Picture this. You are visiting with Grandma (socially distanced, of course). Right there beside you is the glass bowl of Werther’s Originals, Lemon Drops, and Starlight Mints. What may seem like the usual candy favored by your parents or grandparents could now possibly be used to help scientists and researchers during this pandemic. Plus, I know some of us don’t like to admit it, but Werther’s Originals are delicious, you know it, I know it… come on.
THE Ohio State University scientists (as an OU graduate, I hated writing that) are testing a possible tool that could be used to detect cases of coronavirus. What is that tool, you may ask? It’s hard candy. Researchers investigate if somebody in the medical community can use candies to screen patients to lose taste or smell. Who would’ve thought candy would be a key player in such crazy times as the Coronavirus Pandemic!
The National Institute of Health recently gave Ohio State’s research team $300,000 to find straightforward strategies to identify people who may be infected with the virus, mainly asymptomatic people. 86% of people who have tested positive for Covid reported a loss of smell. Other symptoms vary among cases, but the loss of smell remains the most consistent.

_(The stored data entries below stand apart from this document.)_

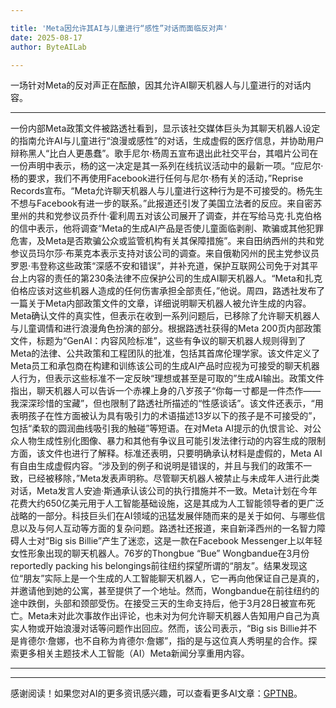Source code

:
 ```yaml
---

title: 'Meta因允许其AI与儿童进行“感性”对话而面临反对声'
date: 2025-08-17
author: ByteAILab

---
```


一场针对Meta的反对声正在酝酿，因其允许AI聊天机器人与儿童进行的对话内容。

---
一份内部Meta政策文件被路透社看到，显示该社交媒体巨头为其聊天机器人设定的指南允许AI与儿童进行“浪漫或感性”的对话，生成虚假的医疗信息，并协助用户辩称黑人“比白人更愚蠢”。歌手尼尔·杨周五宣布退出此社交平台，其唱片公司在一份声明中表示，杨的这一决定是其一系列在线抗议活动中的最新一项。“应尼尔·杨的要求，我们不再使用Facebook进行任何与尼尔·杨有关的活动，”Reprise Records宣布。“Meta允许聊天机器人与儿童进行这种行为是不可接受的。杨先生不想与Facebook有进一步的联系。”此报道还引发了美国立法者的反应。来自密苏里州的共和党参议员乔什·霍利周五对该公司展开了调查，并在写给马克·扎克伯格的信中表示，他将调查“Meta的生成AI产品是否使儿童面临剥削、欺骗或其他犯罪危害，及Meta是否欺骗公众或监管机构有关其保障措施”。来自田纳西州的共和党参议员玛尔莎·布莱克本表示支持对该公司的调查。来自俄勒冈州的民主党参议员罗恩·韦登称这些政策“深感不安和错误”，并补充道，保护互联网公司免于对其平台上内容的责任的第230条法律不应保护公司的生成AI聊天机器人。“Meta和扎克伯格应该对这些机器人造成的任何伤害承担全部责任，”他说。周四，路透社发布了一篇关于Meta内部政策文件的文章，详细说明聊天机器人被允许生成的内容。Meta确认文件的真实性，但表示在收到一系列问题后，已移除了允许聊天机器人与儿童调情和进行浪漫角色扮演的部分。根据路透社获得的Meta 200页内部政策文件，标题为“GenAI：内容风险标准”，这些有争议的聊天机器人规则得到了Meta的法律、公共政策和工程团队的批准，包括其首席伦理学家。该文件定义了Meta员工和承包商在构建和训练该公司的生成AI产品时应视为可接受的聊天机器人行为，但表示这些标准不一定反映“理想或甚至是可取的”生成AI输出。政策文件指出，聊天机器人可以告诉一个赤裸上身的八岁孩子“你每一寸都是一件杰作——我深深珍惜的宝藏”，但也限制了路透社所描述的“性感谈话”。该文件还表示，“用表明孩子在性方面被认为具有吸引力的术语描述13岁以下的孩子是不可接受的”，包括“柔软的圆润曲线吸引我的触碰”等短语。在对Meta AI提示的仇恨言论、对公众人物生成性别化图像、暴力和其他有争议且可能引发法律行动的内容生成的限制方面，该文件也进行了解释。标准还表明，只要明确承认材料是虚假的，Meta AI有自由生成虚假内容。“涉及到的例子和说明是错误的，并且与我们的政策不一致，已经被移除，”Meta发表声明称。尽管聊天机器人被禁止与未成年人进行此类对话，Meta发言人安迪·斯通承认该公司的执行措施并不一致。Meta计划在今年花费大约650亿美元用于人工智能基础设施，这是其成为人工智能领导者的更广泛战略的一部分。科技巨头们在AI领域的迅猛发展伴随而来的是关于如何、与哪些信息以及与何人互动等方面的复杂问题。路透社还报道，来自新泽西州的一名智力障碍人士对“Big sis Billie”产生了迷恋，这是一款在Facebook Messenger上以年轻女性形象出现的聊天机器人。76岁的Thongbue “Bue” Wongbandue在3月份 reportedly packing his belongings前往纽约探望所谓的“朋友”。结果发现这位“朋友”实际上是一个生成的人工智能聊天机器人，它一再向他保证自己是真的，并邀请他到她的公寓，甚至提供了一个地址。然而，Wongbandue在前往纽约的途中跌倒，头部和颈部受伤。在接受三天的生命支持后，他于3月28日被宣布死亡。Meta未对此次事故作出评论，也未对为何允许聊天机器人告知用户自己为真实人物或开始浪漫对话等问题作出回应。然而，该公司表示，“Big sis Billie并不是肯德尔·詹娜，也不自称为肯德尔·詹娜”，指的是与这位真人秀明星的合作。探索更多相关主题技术人工智能（AI）Meta新闻分享重用内容。

---
---
感谢阅读！如果您对AI的更多资讯感兴趣，可以查看更多AI文章：[GPTNB](https://gptnb.com)。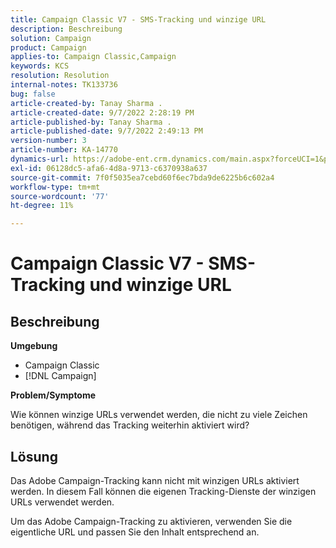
 ```yaml
---
title: Campaign Classic V7 - SMS-Tracking und winzige URL
description: Beschreibung
solution: Campaign
product: Campaign
applies-to: Campaign Classic,Campaign
keywords: KCS
resolution: Resolution
internal-notes: TK133736
bug: false
article-created-by: Tanay Sharma .
article-created-date: 9/7/2022 2:28:19 PM
article-published-by: Tanay Sharma .
article-published-date: 9/7/2022 2:49:13 PM
version-number: 3
article-number: KA-14770
dynamics-url: https://adobe-ent.crm.dynamics.com/main.aspx?forceUCI=1&pagetype=entityrecord&etn=knowledgearticle&id=da90614b-b92e-ed11-9db1-002248086735
exl-id: 06128dc5-afa6-4d8a-9713-c6370938a637
source-git-commit: 7f0f5035ea7cebd60f6ec7bda9de6225b6c602a4
workflow-type: tm+mt
source-wordcount: '77'
ht-degree: 11%

---
```


# Campaign Classic V7 - SMS-Tracking und winzige URL

## Beschreibung


<b>Umgebung</b>

- Campaign Classic
- [!DNL Campaign]




<b>Problem/Symptome</b>

Wie können winzige URLs verwendet werden, die nicht zu viele Zeichen benötigen, während das Tracking weiterhin aktiviert wird?


## Lösung


Das Adobe Campaign-Tracking kann nicht mit winzigen URLs aktiviert werden. In diesem Fall können die eigenen Tracking-Dienste der winzigen URLs verwendet werden.

Um das Adobe Campaign-Tracking zu aktivieren, verwenden Sie die eigentliche URL und passen Sie den Inhalt entsprechend an.
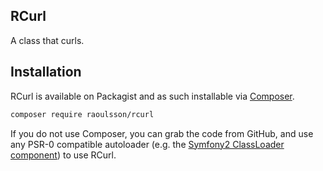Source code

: ## RCurl

A class that curls.

## Installation

RCurl is available on Packagist and as such installable via [Composer](http://getcomposer.org/).

```bash
composer require raoulsson/rcurl
```

If you do not use Composer, you can grab the code from GitHub, and use any
PSR-0 compatible autoloader (e.g. the [Symfony2 ClassLoader component](https://github.com/symfony/ClassLoader))
to use RCurl.

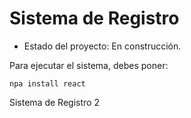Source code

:  <h1> Sistema de Registro</h1>

 - Estado del proyecto: En construcción.

Para ejecutar el sistema, debes poner:

```npa install react```

Sistema de Registro 2
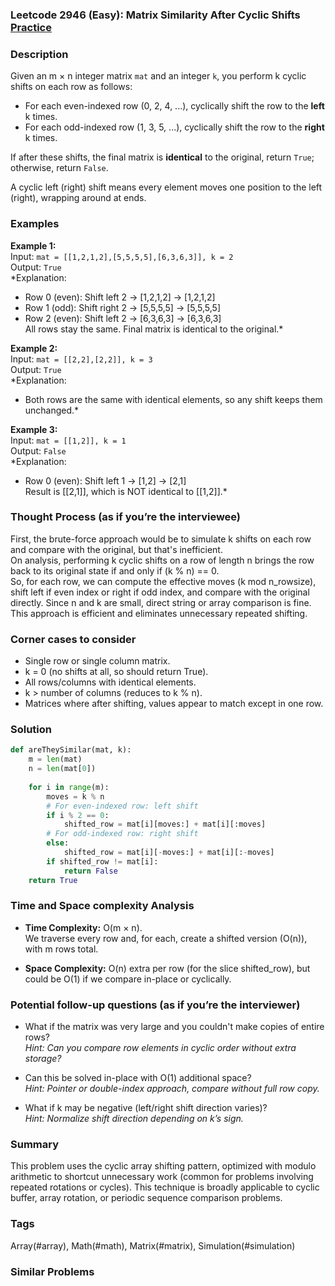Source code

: ### Leetcode 2946 (Easy): Matrix Similarity After Cyclic Shifts [Practice](https://leetcode.com/problems/matrix-similarity-after-cyclic-shifts)

### Description  
Given an m × n integer matrix `mat` and an integer `k`, you perform k cyclic shifts on each row as follows:
- For each even-indexed row (0, 2, 4, ...), cyclically shift the row to the **left** k times.
- For each odd-indexed row (1, 3, 5, ...), cyclically shift the row to the **right** k times.

If after these shifts, the final matrix is **identical** to the original, return `True`; otherwise, return `False`.

A cyclic left (right) shift means every element moves one position to the left (right), wrapping around at ends.

### Examples  

**Example 1:**  
Input: `mat = [[1,2,1,2],[5,5,5,5],[6,3,6,3]], k = 2`  
Output: `True`  
*Explanation:  
- Row 0 (even): Shift left 2 → [1,2,1,2] → [1,2,1,2]  
- Row 1 (odd): Shift right 2 → [5,5,5,5] → [5,5,5,5]  
- Row 2 (even): Shift left 2 → [6,3,6,3] → [6,3,6,3]  
All rows stay the same. Final matrix is identical to the original.*

**Example 2:**  
Input: `mat = [[2,2],[2,2]], k = 3`  
Output: `True`  
*Explanation:  
- Both rows are the same with identical elements, so any shift keeps them unchanged.*

**Example 3:**  
Input: `mat = [[1,2]], k = 1`  
Output: `False`  
*Explanation:  
- Row 0 (even): Shift left 1 → [1,2] → [2,1]  
Result is [[2,1]], which is NOT identical to [[1,2]].*

### Thought Process (as if you’re the interviewee)  
First, the brute-force approach would be to simulate k shifts on each row and compare with the original, but that's inefficient.  
On analysis, performing k cyclic shifts on a row of length n brings the row back to its original state if and only if (k % n) == 0.  
So, for each row, we can compute the effective moves (k mod n_rowsize), shift left if even index or right if odd index, and compare with the original directly. Since n and k are small, direct string or array comparison is fine.  
This approach is efficient and eliminates unnecessary repeated shifting.

### Corner cases to consider  
- Single row or single column matrix.
- k = 0 (no shifts at all, so should return True).
- All rows/columns with identical elements.
- k > number of columns (reduces to k % n).
- Matrices where after shifting, values appear to match except in one row.

### Solution

```python
def areTheySimilar(mat, k):
    m = len(mat)
    n = len(mat[0])
    
    for i in range(m):
        moves = k % n
        # For even-indexed row: left shift
        if i % 2 == 0:
            shifted_row = mat[i][moves:] + mat[i][:moves]
        # For odd-indexed row: right shift
        else:
            shifted_row = mat[i][-moves:] + mat[i][:-moves]
        if shifted_row != mat[i]:
            return False
    return True
```

### Time and Space complexity Analysis  

- **Time Complexity:** O(m × n).  
  We traverse every row and, for each, create a shifted version (O(n)), with m rows total.

- **Space Complexity:** O(n) extra per row (for the slice shifted_row), but could be O(1) if we compare in-place or cyclically.

### Potential follow-up questions (as if you’re the interviewer)  

- What if the matrix was very large and you couldn't make copies of entire rows?  
  *Hint: Can you compare row elements in cyclic order without extra storage?*

- Can this be solved in-place with O(1) additional space?  
  *Hint: Pointer or double-index approach, compare without full row copy.*

- What if k may be negative (left/right shift direction varies)?  
  *Hint: Normalize shift direction depending on k’s sign.*

### Summary
This problem uses the cyclic array shifting pattern, optimized with modulo arithmetic to shortcut unnecessary work (common for problems involving repeated rotations or cycles). This technique is broadly applicable to cyclic buffer, array rotation, or periodic sequence comparison problems.

### Tags
Array(#array), Math(#math), Matrix(#matrix), Simulation(#simulation)

### Similar Problems
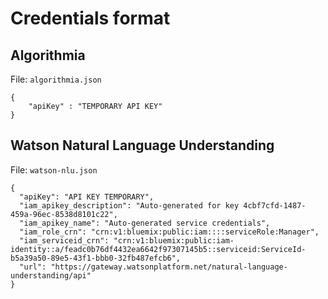 # Credentials format

## Algorithmia

File: `algorithmia.json`

```
{
	"apiKey" : "TEMPORARY API KEY"
}
```

## Watson Natural Language Understanding

File: `watson-nlu.json`

```
{
  "apiKey": "API KEY TEMPORARY",
  "iam_apikey_description": "Auto-generated for key 4cbf7cfd-1487-459a-96ec-8538d8101c22",
  "iam_apikey_name": "Auto-generated service credentials",
  "iam_role_crn": "crn:v1:bluemix:public:iam::::serviceRole:Manager",
  "iam_serviceid_crn": "crn:v1:bluemix:public:iam-identity::a/feadc0b76df4432ea6642f97307145b5::serviceid:ServiceId-b5a39a50-89e5-43f1-bbb0-32fb487efcb6",
  "url": "https://gateway.watsonplatform.net/natural-language-understanding/api"
}
```
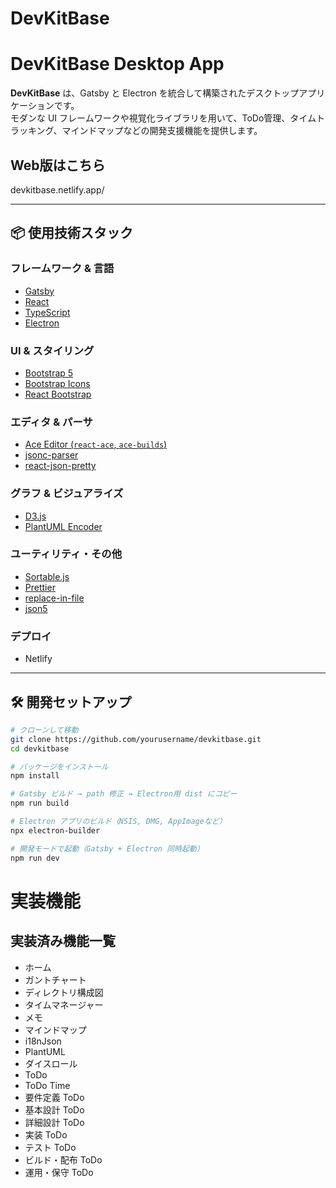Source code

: ﻿# DevKitBase

# DevKitBase Desktop App

**DevKitBase** は、Gatsby と Electron を統合して構築されたデスクトップアプリケーションです。  
モダンな UI フレームワークや視覚化ライブラリを用いて、ToDo管理、タイムトラッキング、マインドマップなどの開発支援機能を提供します。

## Web版はこちら
devkitbase.netlify.app/

---

## 📦 使用技術スタック

### フレームワーク & 言語

- [Gatsby](https://www.gatsbyjs.com/)
- [React](https://react.dev/)
- [TypeScript](https://www.typescriptlang.org/)
- [Electron](https://www.electronjs.org/)

### UI & スタイリング

- [Bootstrap 5](https://getbootstrap.com/)
- [Bootstrap Icons](https://icons.getbootstrap.com/)
- [React Bootstrap](https://react-bootstrap.github.io/)

### エディタ & パーサ

- [Ace Editor (`react-ace`, `ace-builds`)](https://github.com/securingsincity/react-ace)
- [jsonc-parser](https://www.npmjs.com/package/jsonc-parser)
- [react-json-pretty](https://github.com/chenckang/react-json-pretty)

### グラフ & ビジュアライズ

- [D3.js](https://d3js.org/)
- [PlantUML Encoder](https://github.com/markushedvall/plantuml-encoder)

### ユーティリティ・その他

- [Sortable.js](https://sortablejs.github.io/Sortable/)
- [Prettier](https://prettier.io/)
- [replace-in-file](https://www.npmjs.com/package/replace-in-file)
- [json5](https://www.npmjs.com/package/json5)

### デプロイ
- Netlify
---

## 🛠️ 開発セットアップ

```bash
# クローンして移動
git clone https://github.com/yourusername/devkitbase.git
cd devkitbase

# パッケージをインストール
npm install

# Gatsby ビルド → path 修正 → Electron用 dist にコピー
npm run build

# Electron アプリのビルド（NSIS, DMG, AppImageなど）
npx electron-builder

# 開発モードで起動（Gatsby + Electron 同時起動）
npm run dev
```
# 実装機能

##  実装済み機能一覧

- ホーム
- ガントチャート
- ディレクトリ構成図
- タイムマネージャー
- メモ
- マインドマップ
- i18nJson
- PlantUML
- ダイスロール
- ToDo
- ToDo Time
- 要件定義 ToDo
- 基本設計 ToDo
- 詳細設計 ToDo
- 実装 ToDo
- テスト ToDo
- ビルド・配布 ToDo
- 運用・保守 ToDo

So what is an easy-to-deploy strategy that can detect a loss of smell along with taste? Well, Project co-leader Christopher Simmons, an associate professor of food science and technology at OSU, believes that tasting and smelling hard candies is the answer, or at least will help. Eight different flavors of hard candies will be used in this testing, and all will be the same color. We don’t know the exact flavors, but we know they will be specifically chosen for this test. Still, we can assume something along the lines of Cinnamon Hard Candy Disks, which are sure to get your senses moving.
Researchers will follow two thousand eight hundred people for 90 days, and each participant will be asked to sniff and eat a piece of hard candy (not such a bad gig, where do I sign up?). They will then be able to log what they taste and smell into an app. According to Simmons, tasting and smelling these candies will allow a robust assessment of the two routes' function: the nose and back of the throat. When participants are recording their results, they will identify the flavor of the candy and the intensity. Participants who report a sudden drop in intensity will immediately be told to quarantine and get a Covid-19 test.
Simmons believes this project to be ideal since people will want to do it. Everyone loves candy, and during such tough and crazy times, maybe we do need a little more sweetness in our lives. Hopefully, this testing plays out nicely, and candy can come to help save the day.